Look, I’m as much a geek for all the new toys as the next guy. New Facebook app that shows my lineage back to the Czar of Russia, heck yes. A widget that tracks the orbital decay of the moon, tell me where to click.

But take a close look at any discussion of Web 2.0, 3.0 or beyond, and odds are that you won’t find any talk about the message, only how it is delivered. And that’s not right.

If you want to serve your clients and your agency well, screw the technology. There are always people around who can figure out how to make it work. Focus your attention on what to say, and to whom. Content is the real coin of the realm, now more than ever.

What can you offer your customer to gain their attention and time?

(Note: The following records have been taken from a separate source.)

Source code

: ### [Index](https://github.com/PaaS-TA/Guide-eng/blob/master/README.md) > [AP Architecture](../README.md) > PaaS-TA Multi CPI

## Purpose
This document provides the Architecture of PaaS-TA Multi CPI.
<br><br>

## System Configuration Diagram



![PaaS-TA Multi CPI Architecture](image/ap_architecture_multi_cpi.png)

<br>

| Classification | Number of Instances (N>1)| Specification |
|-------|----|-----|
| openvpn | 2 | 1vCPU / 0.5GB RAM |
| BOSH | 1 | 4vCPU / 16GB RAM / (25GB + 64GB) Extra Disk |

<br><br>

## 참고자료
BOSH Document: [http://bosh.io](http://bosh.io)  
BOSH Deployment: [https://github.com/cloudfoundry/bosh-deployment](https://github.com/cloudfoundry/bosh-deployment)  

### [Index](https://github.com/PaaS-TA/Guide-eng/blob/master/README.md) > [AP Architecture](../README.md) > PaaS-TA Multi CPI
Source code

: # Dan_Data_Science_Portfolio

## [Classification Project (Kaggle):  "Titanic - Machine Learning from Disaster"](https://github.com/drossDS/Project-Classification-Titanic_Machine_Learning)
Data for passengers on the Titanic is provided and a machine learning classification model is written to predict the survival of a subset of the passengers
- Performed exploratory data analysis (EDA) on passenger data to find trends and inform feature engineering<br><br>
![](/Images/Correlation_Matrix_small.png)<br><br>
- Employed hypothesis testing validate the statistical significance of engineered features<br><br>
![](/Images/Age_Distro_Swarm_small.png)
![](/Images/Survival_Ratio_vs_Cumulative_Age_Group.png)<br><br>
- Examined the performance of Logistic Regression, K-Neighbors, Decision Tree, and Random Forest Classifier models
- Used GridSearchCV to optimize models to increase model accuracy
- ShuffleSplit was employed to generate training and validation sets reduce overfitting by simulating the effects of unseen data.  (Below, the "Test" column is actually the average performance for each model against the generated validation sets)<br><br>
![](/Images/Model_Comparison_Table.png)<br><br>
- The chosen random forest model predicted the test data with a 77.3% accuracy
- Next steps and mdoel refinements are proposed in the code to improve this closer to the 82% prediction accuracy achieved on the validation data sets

Look at the airlines – flight delays, last minute sales, special offers; customers fall all over themselves requesting that information.

Or maybe your customers will step forward for inside information, legal of course, the type of stuff that feeds their need to be the first to know. Look at your own inbox. How many news alerts do you have just so that you can know something before your colleagues or friends?

Technology doesn’t create that content. It is merely a tool for making it more accessible to your customers.

The same can be said for the printing press and radio. Indeed, I’d suggest that media barons were the first integrated marketers. They realized that by feeding people’s need for information, they could serve up a heaping side dish of advertising. Unfortunately their grandchildren seem to have forgotten that lesson. But that’s another rant.

Admittedly not every company has valuable content laying around. That’s when it pays to listen. What are your customers talking about? What excites them? Find that and then create a stage for their interests.

Doritos_2 Look at Doritos. Who beyond the age of 14 is going to spend hours in the world of cheese-flavored tortilla chips? But, their target audience will spend countless hours wrapped up in music and MySpace. Enter Crash the Super Bowl, where this year Doritos lets fans pick what unknown band will get 60-seconds of coveted airtime.

This isn’t some annoying product placement, where shoving a brand name into a show either goes unnoticed or interrupts my viewing pleasure. This is rock-solid marketing 101 in the Internet age. Doritos is using its clout and budget to empower its customers. By leveraging the content from these bands, it is gaining a deeper connection with Doritos target market.

I seriously doubt someone on that project said "MySpace is cool. Let’s do something with that?" Get the point? Please, tell me you do.

So, by all means learn all you can about the newest digital toys. Just remember Internet speed can kill a bad idea just as quickly as it will accelerate a good one.